Select from the data all lines with the word "BaseAluCoreAir".

[Source data Boundary: Start]

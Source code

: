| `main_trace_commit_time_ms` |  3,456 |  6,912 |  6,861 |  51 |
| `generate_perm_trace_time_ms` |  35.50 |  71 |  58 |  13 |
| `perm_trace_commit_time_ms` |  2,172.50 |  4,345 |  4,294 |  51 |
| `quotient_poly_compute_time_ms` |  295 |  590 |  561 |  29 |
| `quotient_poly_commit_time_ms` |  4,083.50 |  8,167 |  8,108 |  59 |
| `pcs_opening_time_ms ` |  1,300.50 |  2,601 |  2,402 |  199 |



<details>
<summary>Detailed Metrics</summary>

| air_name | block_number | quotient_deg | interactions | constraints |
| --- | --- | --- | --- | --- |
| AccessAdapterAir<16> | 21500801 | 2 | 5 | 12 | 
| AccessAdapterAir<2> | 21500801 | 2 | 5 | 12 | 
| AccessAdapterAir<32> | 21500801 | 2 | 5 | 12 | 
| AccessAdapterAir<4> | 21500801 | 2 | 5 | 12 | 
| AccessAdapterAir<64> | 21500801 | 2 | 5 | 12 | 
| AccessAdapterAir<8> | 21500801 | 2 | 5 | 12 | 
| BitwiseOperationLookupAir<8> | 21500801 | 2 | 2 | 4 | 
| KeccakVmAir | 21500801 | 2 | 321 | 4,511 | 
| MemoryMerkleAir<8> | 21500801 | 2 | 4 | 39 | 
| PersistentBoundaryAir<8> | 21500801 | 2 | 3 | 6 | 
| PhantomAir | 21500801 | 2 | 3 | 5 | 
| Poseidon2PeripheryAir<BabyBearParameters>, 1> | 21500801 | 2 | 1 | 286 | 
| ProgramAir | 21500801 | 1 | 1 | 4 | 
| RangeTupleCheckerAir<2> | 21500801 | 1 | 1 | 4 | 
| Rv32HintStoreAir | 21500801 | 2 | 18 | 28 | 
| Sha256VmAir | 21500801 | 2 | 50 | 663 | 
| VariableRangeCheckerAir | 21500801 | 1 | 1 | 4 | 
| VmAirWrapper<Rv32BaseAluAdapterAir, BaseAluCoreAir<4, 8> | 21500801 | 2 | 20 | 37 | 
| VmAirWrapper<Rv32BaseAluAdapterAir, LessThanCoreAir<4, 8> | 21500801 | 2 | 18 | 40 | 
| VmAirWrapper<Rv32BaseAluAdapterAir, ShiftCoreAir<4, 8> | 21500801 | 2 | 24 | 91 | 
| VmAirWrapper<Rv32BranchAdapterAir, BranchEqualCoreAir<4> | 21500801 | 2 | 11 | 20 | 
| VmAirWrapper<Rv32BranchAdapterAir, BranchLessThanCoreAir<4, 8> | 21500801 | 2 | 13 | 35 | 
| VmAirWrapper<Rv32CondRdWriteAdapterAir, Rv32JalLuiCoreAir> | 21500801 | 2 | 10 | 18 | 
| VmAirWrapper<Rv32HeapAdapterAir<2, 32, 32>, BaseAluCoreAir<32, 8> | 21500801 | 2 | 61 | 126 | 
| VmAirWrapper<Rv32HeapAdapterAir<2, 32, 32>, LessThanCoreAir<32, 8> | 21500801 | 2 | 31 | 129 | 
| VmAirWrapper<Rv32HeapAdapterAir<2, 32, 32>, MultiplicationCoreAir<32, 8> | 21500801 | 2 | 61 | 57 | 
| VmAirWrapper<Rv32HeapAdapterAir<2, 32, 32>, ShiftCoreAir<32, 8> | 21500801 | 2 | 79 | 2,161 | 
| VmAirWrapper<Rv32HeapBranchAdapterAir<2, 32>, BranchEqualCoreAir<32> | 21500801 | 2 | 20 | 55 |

[Source data Boundary: End]

→ Answer box
| VmAirWrapper<Rv32BaseAluAdapterAir, BaseAluCoreAir<4, 8> | 21500801 | 2 | 20 | 37 | 
| VmAirWrapper<Rv32HeapAdapterAir<2, 32, 32>, BaseAluCoreAir<32, 8> | 21500801 | 2 | 61 | 126 | 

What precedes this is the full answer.